The Ravens have been delighted with Jackson's businesslike approach since they selected him at the end of the first round of the 2018 NFL Draft. Although he's just 21 and thus one of the team's youngest players, he has been mature and purposeful.
"Since he's got here, he's been all ears, so to speak," Head Coach John Harbaugh said last month. "He wants to learn, is a very hard worker, very smart guy."
That skill set is desirable in any young player and the Ravens are especially excited to see it in Jackson because few players will have more on their plate when camp begins. As I see it, the Ravens are trying to accomplish three things at once with him.
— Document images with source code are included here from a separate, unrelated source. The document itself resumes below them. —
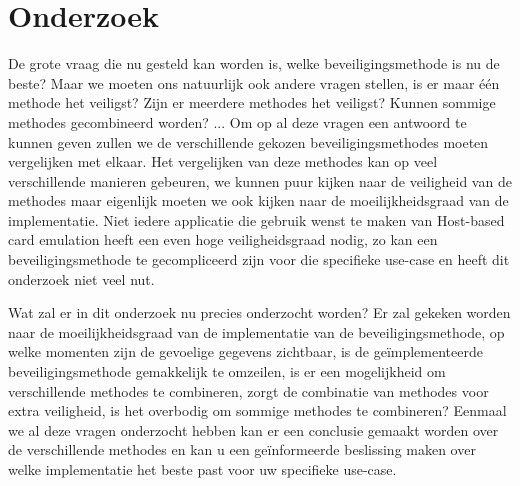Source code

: \section{Onderzoek}
\label{sec:onderzoek}

De grote vraag die nu gesteld kan worden is, welke beveiligingsmethode is nu de beste? Maar we moeten ons natuurlijk ook andere vragen stellen, is er maar één methode het veiligst? Zijn er meerdere methodes het veiligst? Kunnen sommige methodes gecombineerd worden? ... Om op al deze vragen een antwoord te kunnen geven zullen we de verschillende gekozen beveiligingsmethodes moeten vergelijken met elkaar. Het vergelijken van deze methodes kan op veel verschillende manieren gebeuren, we kunnen puur kijken naar de veiligheid van de methodes maar eigenlijk moeten we ook kijken naar de moeilijkheidsgraad van de implementatie. Niet iedere applicatie die gebruik wenst te maken van Host-based card emulation heeft een even hoge veiligheidsgraad nodig, zo kan een beveiligingsmethode te gecompliceerd zijn voor die specifieke use-case en heeft dit onderzoek niet veel nut. 

Wat zal er in dit onderzoek nu precies onderzocht worden? Er zal gekeken worden naar de moeilijkheidsgraad van de implementatie van de beveiligingsmethode, op welke momenten zijn de gevoelige gegevens zichtbaar, is de geïmplementeerde beveiligingsmethode gemakkelijk te omzeilen, is er een mogelijkheid om verschillende methodes te combineren, zorgt de combinatie van methodes voor extra veiligheid, is het overbodig om sommige methodes te combineren? Eenmaal we al deze vragen onderzocht hebben kan er een conclusie gemaakt worden over de verschillende methodes en kan u een geïnformeerde beslissing maken over welke implementatie het beste past voor uw specifieke use-case.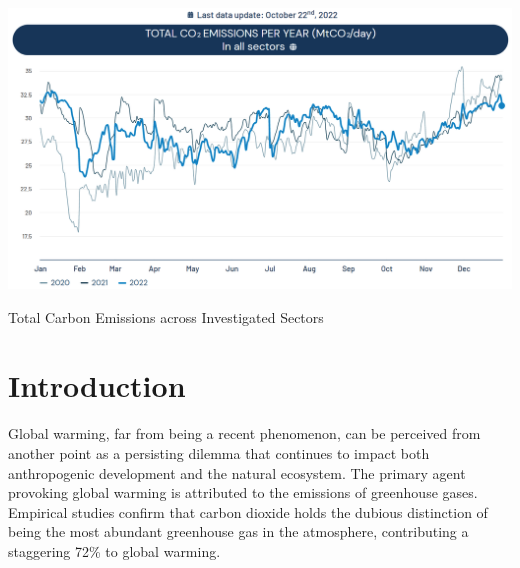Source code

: \documentclass[sigconf, authordraft]{acmart}
\begin{document}
	 
	 


	\begin{teaserfigure}
		\includegraphics[width=\textwidth]{figures/total_carbon_emissions.png}
		\caption{Total Carbon Emissions across Investigated Sectors}
		\Description{} \label{fig:teaser}
	\end{teaserfigure}

	  

	\maketitle


	\section{Introduction}
	Global warming, far from being a recent phenomenon, can be perceived from another
	point as a persisting dilemma that continues to impact both anthropogenic development
	and the natural ecosystem. The primary agent provoking global warming is
	attributed to the emissions of greenhouse gases. Empirical studies confirm that
	carbon dioxide holds the dubious distinction of being the most abundant greenhouse
	gas in the atmosphere, contributing a staggering 72\% to global warming.
\end{document}
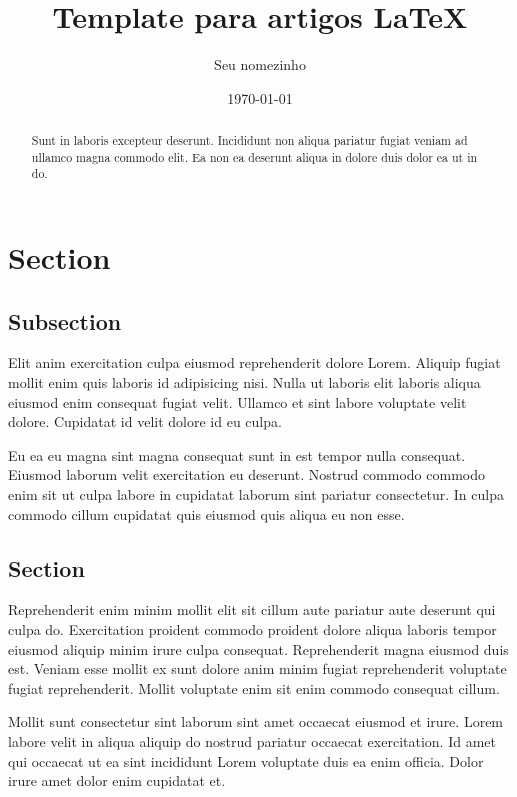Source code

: \documentclass[12pt]{article}
\author{Seu nomezinho}
\title{Template para artigos LaTeX}
\date{\today}
\begin{document}
\maketitle

\begin{abstract}

Sunt in laboris excepteur deserunt. Incididunt non aliqua pariatur fugiat veniam ad ullamco magna commodo elit. Ea non ea deserunt aliqua in dolore duis dolor ea ut in do.

\end{abstract}

\section{Section}

\subsection{Subsection}

Elit anim exercitation culpa eiusmod reprehenderit dolore Lorem. Aliquip fugiat mollit enim quis laboris id adipisicing nisi. Nulla ut laboris elit laboris aliqua eiusmod enim consequat fugiat velit. Ullamco et sint labore voluptate velit dolore. Cupidatat id velit dolore id eu culpa.

Eu ea eu magna sint magna consequat sunt in est tempor nulla consequat. Eiusmod laborum velit exercitation eu deserunt. Nostrud commodo commodo enim sit ut culpa labore in cupidatat laborum sint pariatur consectetur. In culpa commodo cillum cupidatat quis eiusmod quis aliqua eu non esse.

\subsection{Section}

Reprehenderit enim minim mollit elit sit cillum aute pariatur aute deserunt qui culpa do. Exercitation proident commodo proident dolore aliqua laboris tempor eiusmod aliquip minim irure culpa consequat. Reprehenderit magna eiusmod duis est. Veniam esse mollit ex sunt dolore anim minim fugiat reprehenderit voluptate fugiat reprehenderit. Mollit voluptate enim sit enim commodo consequat cillum.

Mollit sunt consectetur sint laborum sint amet occaecat eiusmod et irure. Lorem labore velit in aliqua aliquip do nostrud pariatur occaecat exercitation. Id amet qui occaecat ut ea sint incididunt Lorem voluptate duis ea enim officia. Dolor irure amet dolor enim cupidatat et.
\end{document}
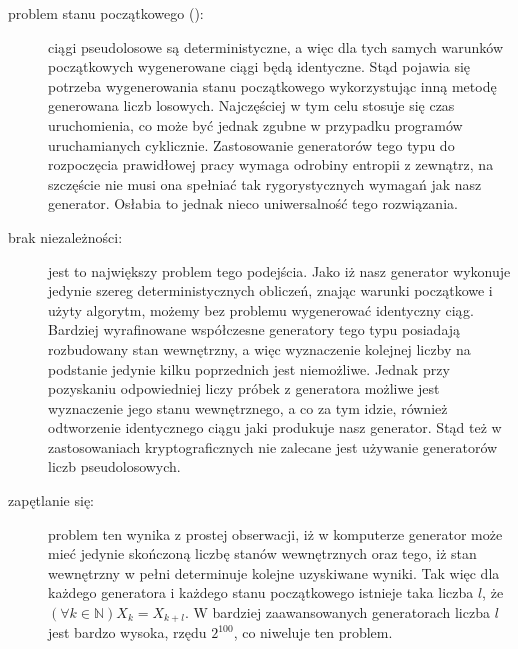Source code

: \begin{description}
\item[problem stanu początkowego ():] ciągi pseudolosowe są deterministyczne, a więc dla tych samych warunków początkowych wygenerowane ciągi będą identyczne. Stąd pojawia się potrzeba wygenerowania stanu początkowego wykorzystując inną metodę generowana liczb losowych. Najczęściej w tym celu stosuje się czas uruchomienia, co może być jednak zgubne w przypadku programów uruchamianych cyklicznie. Zastosowanie generatorów tego typu do rozpoczęcia prawidłowej pracy wymaga odrobiny entropii z zewnątrz, na szczęście nie musi ona spełniać tak rygorystycznych wymagań jak nasz generator. Osłabia to jednak nieco uniwersalność tego rozwiązania.
\item[brak niezależności:] jest to największy problem tego podejścia. Jako iż nasz generator wykonuje jedynie szereg deterministycznych obliczeń, znając warunki początkowe i użyty algorytm, możemy bez problemu wygenerować identyczny ciąg. Bardziej wyrafinowane współczesne generatory tego typu posiadają rozbudowany stan wewnętrzny, a więc wyznaczenie kolejnej liczby na podstanie jedynie kilku poprzednich jest niemożliwe. Jednak przy pozyskaniu odpowiedniej liczy próbek z generatora możliwe jest wyznaczenie jego stanu wewnętrznego, a co za tym idzie, również odtworzenie identycznego ciągu jaki produkuje nasz generator. Stąd też w zastosowaniach kryptograficznych nie zalecane jest używanie generatorów liczb pseudolosowych.
\item[zapętlanie się:] problem ten wynika z prostej obserwacji, iż w komputerze generator może mieć jedynie skończoną liczbę stanów wewnętrznych oraz tego, iż stan wewnętrzny w pełni determinuje kolejne uzyskiwane wyniki. Tak więc dla każdego generatora i każdego stanu początkowego istnieje taka liczba $l$,  że $( \forall{k} \in \mathbb{N} ) X_{k} = X_{k+l} $. W bardziej zaawansowanych generatorach liczba $l$ jest bardzo wysoka, rzędu $2^{100}$, co niweluje ten problem.
\end{description}
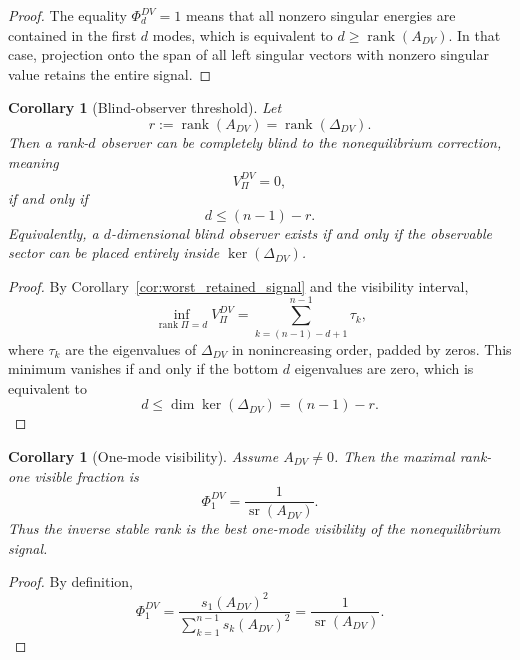 \documentclass[11pt,a4paper]{article}
\numberwithin{equation}{section}
\theoremstyle{thmcompact}
\newtheorem{corollary}[theorem]{Corollary}
\theoremstyle{remark}
\begin{document}
\begin{proof}
The equality \(\Phi_d^{DV}=1\) means that all nonzero singular energies are contained in the first \(d\) modes, which is equivalent to \(d\ge \operatorname{rank}(A_{DV})\). In that case, projection onto the span of all left singular vectors with nonzero singular value retains the entire signal.
\end{proof}


\begin{corollary}[Blind-observer threshold]
\label{cor:blind_observer_threshold}
Let
\begin{equation}
r:=\operatorname{rank}(A_{DV})=\operatorname{rank}(\Delta_{DV}).
\end{equation}
Then a rank-\(d\) observer can be completely blind to the nonequilibrium correction, meaning
\begin{equation}
V_\Pi^{DV}=0,
\end{equation}
if and only if
\begin{equation}
d\le (n-1)-r.
\end{equation}
Equivalently, a \(d\)-dimensional blind observer exists if and only if the observable sector can be placed entirely inside \(\ker(\Delta_{DV})\).
\end{corollary}

\begin{proof}
By Corollary~\ref{cor:worst_retained_signal} and the visibility interval,
\begin{equation}
\inf_{\operatorname{rank}\Pi=d}V_\Pi^{DV}
=
\sum_{k=(n-1)-d+1}^{n-1}\tau_k,
\end{equation}
where \(\tau_k\) are the eigenvalues of \(\Delta_{DV}\) in nonincreasing order, padded by zeros. This minimum vanishes if and only if the bottom \(d\) eigenvalues are zero, which is equivalent to
\begin{equation}
d\le \dim\ker(\Delta_{DV})=(n-1)-r.
\end{equation}
\end{proof}
\begin{corollary}[One-mode visibility]
\label{cor:one_mode_visibility}
Assume \(A_{DV}\neq 0\). Then the maximal rank-one visible fraction is
\begin{equation}
\Phi_1^{DV}
=
\frac{1}{\operatorname{sr}(A_{DV})}.
\end{equation}
Thus the inverse stable rank is the best one-mode visibility of the nonequilibrium signal.
\end{corollary}

\begin{proof}
By definition,
\begin{equation}
\Phi_1^{DV}
=
\frac{s_1(A_{DV})^2}{\sum_{k=1}^{n-1}s_k(A_{DV})^2}
=
\frac{1}{\operatorname{sr}(A_{DV})}.
\end{equation}
\end{proof}
\end{document}
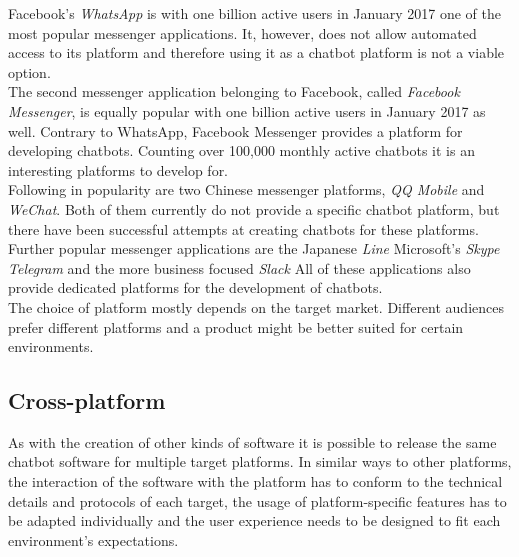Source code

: Facebook's \emph{WhatsApp} is with one billion active users in January 2017\cite{fbpopular} one of the most popular messenger applications. It, however, does not allow automated access to its platform and therefore using it as a chatbot platform is not a viable option.
\\

The second messenger application belonging to Facebook, called \emph{Facebook Messenger}, is equally popular with one billion active users in January 2017\cite{fbpopular} as well. Contrary to WhatsApp, Facebook Messenger provides a platform for developing chatbots. Counting over 100,000 monthly active chatbots\cite{messenger} it is an interesting platforms to develop for.
\\

Following in popularity\cite{appusage} are two Chinese messenger platforms, \emph{QQ Mobile} and \emph{WeChat}. Both of them currently do not provide a specific chatbot platform, but there have been successful attempts at creating chatbots for these platforms\cite{wechatbot}.
\\

Further popular messenger applications are the Japanese \emph{Line} Microsoft's \emph{Skype} \emph{Telegram} and the more business focused \emph{Slack} All of these applications also provide dedicated platforms for the development of chatbots.
\\

The choice of platform mostly depends on the target market. Different audiences prefer different platforms and a product might be better suited for certain environments.


\subsection{Cross-platform}
\label{crossplatform}

As with the creation of other kinds of software it is possible to release the same chatbot software for multiple target platforms. In similar ways to other platforms, the interaction of the software with the platform has to conform to the technical details and protocols of each target, the usage of platform-specific features has to be adapted individually and the user experience needs to be designed to fit each environment's expectations.
\\

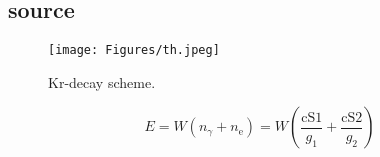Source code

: 
\FloatBarrier
\subsection{source}
\label{ssec:source}
\FloatBarrier



















\begin{figure}
    \centering
    \texttt{[image: Figures/th.jpeg]}  %
    \caption[Decay Scheme Krypton]{Kr-decay scheme\cite{kr_scheme}.}
    \label{fig:test}
\end{figure}


\begin{equation}
    E = W \left( n_\gamma + n_\mathrm{e} \right) = W \left( \frac{\mathrm{cS1}}{g_1} + \frac{\mathrm{cS2}}{g_2} \right)
    \label{eq:test}
\end{equation}


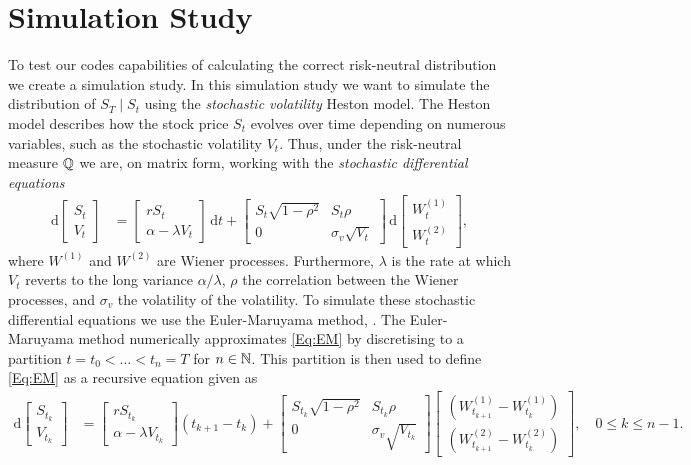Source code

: \section{Simulation Study}
To test our codes capabilities of calculating the correct risk-neutral distribution we create a simulation study. In this simulation study we want to simulate the distribution of $S_T\mid S_t$ using the \emph{stochastic volatility} Heston model. The Heston model describes how the stock price $S_t$ evolves over time depending on numerous variables, such as the stochastic volatility $V_t$. Thus, under the risk-neutral measure $\mathbb{Q}$ we are, on matrix form, working with the \emph{stochastic differential equations}
\begin{align}\label{Eq:EM}
    \mathrm{d}\begin{bmatrix}S_t\\V_t\end{bmatrix} &= \begin{bmatrix}rS_t\\\alpha-\lambda V_t\end{bmatrix}\,\mathrm{d}t + \begin{bmatrix}S_t\sqrt{1-\rho^2}&S_t\rho\\0&\sigma_v\sqrt{V_t}\end{bmatrix}\,\mathrm{d}\begin{bmatrix}W^{(1)}_t\\W^{(2)}_t\end{bmatrix},
\end{align}
where $W^{(1)}$ and $W^{(2)}$ are Wiener processes. Furthermore, $\lambda$ is the rate at which $V_t$ reverts to the long variance $\alpha/\lambda$, $\rho$ the correlation between the Wiener processes, and $\sigma_v$ the volatility of the volatility. To simulate these stochastic differential equations we use the Euler-Maruyama method, \citep{Gatheral}. The Euler-Maruyama method numerically approximates \eqref{Eq:EM} by discretising to a partition $t=t_0<\dots<t_n=T$ for $n\in\mathbb{N}$. This partition is then used to define \eqref{Eq:EM} as a recursive equation given as
\begin{align*}
        \mathrm{d}\begin{bmatrix}S_{t_k}\\V_{t_k}\end{bmatrix} &= \begin{bmatrix}rS_{t_k}\\\alpha-\lambda V_{t_k}\end{bmatrix}\left(t_{k+1}-t_k\right) + \begin{bmatrix}S_{t_k}\sqrt{1-\rho^2}&S_{t_k}\rho\\0&\sigma_v\sqrt{V_{t_k}}\end{bmatrix}\begin{bmatrix}(W^{(1)}_{t_{k+1}}-W^{(1)}_{t_k})\\(W^{(2)}_{t_{k+1}}-W^{(2)}_{t_k})\end{bmatrix},\quad 0\leq k\leq n-1.
\end{align*}
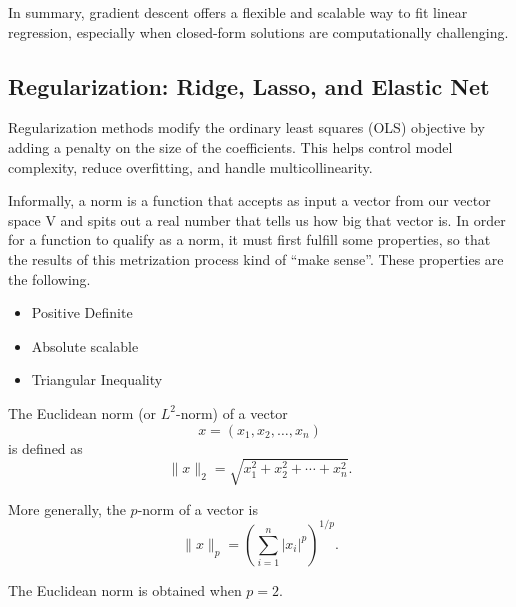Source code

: \documentclass[10pt,a4paper]{article}
\begin{document}
	In summary, gradient descent offers a flexible and scalable way to fit linear regression, especially when closed-form solutions are computationally challenging.



	\subsection{Regularization: Ridge, Lasso, and Elastic Net}

	Regularization methods modify the ordinary least squares (OLS) objective by adding a penalty on the size of the coefficients.
	This helps control model complexity, reduce overfitting, and handle multicollinearity.
	
	Informally, a norm is a function that accepts as input a vector from our vector space V
	and spits out a real number that tells us how big that vector is. In order for a function to qualify as a norm, it must first fulfill some properties, so that the results of this metrization process kind of “make sense”. These properties are the following.
		\begin{itemize}
			\item Positive Definite
			\item Absolute scalable
			\item Triangular Inequality
		\end{itemize}
	
	The Euclidean norm (or \(L^2\)-norm) of a vector
	\[
	x = (x_1, x_2, \dots, x_n)
	\]
	is defined as
	\[
	\|x\|_2 = \sqrt{x_1^2 + x_2^2 + \cdots + x_n^2}.
	\]
	
	More generally, the \(p\)-norm of a vector is
	\[
	\|x\|_p = \left( \sum_{i=1}^{n} |x_i|^p \right)^{1/p}.
	\]
	
	The Euclidean norm is obtained when \(p = 2\).
	
\end{document}
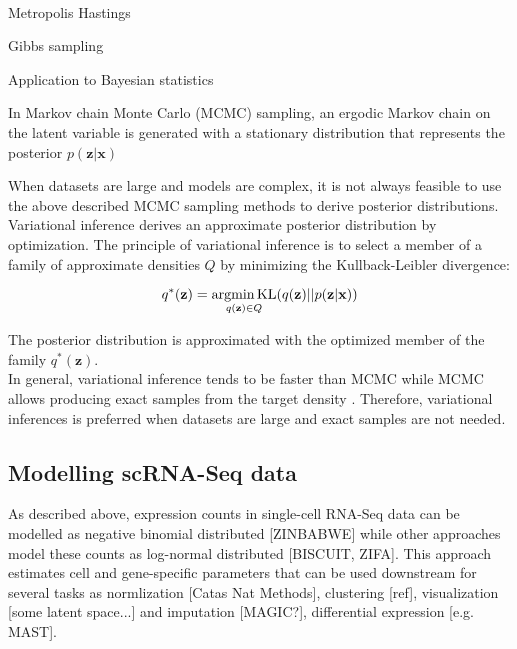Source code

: \\

Metropolis Hastings \citep{Metropolis1953, Hastings1970}

Gibbs sampling \citep{Geman1984}

Application to Bayesian statistics \citep{Gelfand1990}

In Markov chain Monte Carlo (MCMC) sampling, an ergodic Markov chain on the latent variable is generated with a stationary distribution that represents the posterior $p(\mathbf{z}|\mathbf{x})$  


When datasets are large and models are complex, it is not always feasible to use the above described MCMC sampling methods to derive posterior distributions. Variational inference derives an approximate posterior distribution by optimization. The principle of variational inference is to select a member of a family of approximate densities $Q$ by minimizing the Kullback-Leibler divergence:

\begin{equation}
q^\ast(\mathbf{z})=\underset{q(\mathbf{z})\in{}Q}{\textnormal{argmin\,{}KL}}(q(\mathbf{z})||p(\mathbf{z}|\mathbf{x}))
\end{equation}

The posterior distribution is approximated with the optimized member of the family $q^\ast(\mathbf{z})$\citep{Blei2017}.\\
In general, variational inference tends to be faster than MCMC while MCMC allows producing exact samples from the target density \citep{Blei2017}. Therefore, variational inferences is preferred when datasets are large and exact samples are not needed.


\subsection{Modelling scRNA-Seq data}

As described above, expression counts in single-cell RNA-Seq data can be modelled as negative binomial distributed [ZINBABWE] while other approaches model these counts as log-normal distributed [BISCUIT, ZIFA]. This approach estimates cell and gene-specific parameters that can be used downstream for several tasks as normlization [Catas Nat Methods], clustering [ref], visualization [some latent space...] and imputation [MAGIC?], differential expression [e.g. MAST].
For starters, they're trying to figure out how to use him this season. Joe Flacco is still the clear-cut starter, his arm and experience giving him such an edge that, as I wrote before, there really isn't a competition right now. Nonetheless, Jackson's playmaking has stood out on the practice field, creating an opportunity for a team that has suffered from a playmaking deficit recently.
How are they going to deploy him? That's the big question. Do they put him on the field with Flacco and let the fun begin? Make him a red zone specialist? The possibilities are many.
"It gets the creative juices flowing for our offensive coaches, and they've worked hard at it," Harbaugh said.
But while Jackson's immediate use is Topic A for now, a team doesn't use a first-round pick on a quarterback without believing he'll eventually become the starter. Flacco will keep the No. 1 job as long as he continues to deserve it, but there's no doubt an apprenticeship of sorts is underway – the process of preparing Jackson to start at some point.
James Urban, the Ravens' new quarterback coach, assessed his general development last month.
"I've seen his ability to talk our language and the verbiage – so that's improved. Then, certainly, throwing mechanics have improved. Now, everything is a work in progress. We're heading in the right direction. There's much, much to do, but he's done well so far," Urban said.
What else are the Ravens trying to accomplish with Jackson besides figuring out how to use him in the short term and working on his long-range development? It's obvious, isn't it? They're trying to keep him healthy.
That's easier said than done in the NFL with quarterbacks who like to run, as current Ravens backup Robert Griffin III can attest. Injuries have set him back repeatedly as he tries to live up to the ballyhoo of having been a No. 2 overall draft pick.
Griffin can mentor Jackson in many ways, but high on the list, no question, is helping him learn how best to protect himself.
It's a vital lesson that adds to the football curriculum Jackson is already undertaking this year, but I'm guessing the Ravens and their new quarterback wouldn't have it any other way.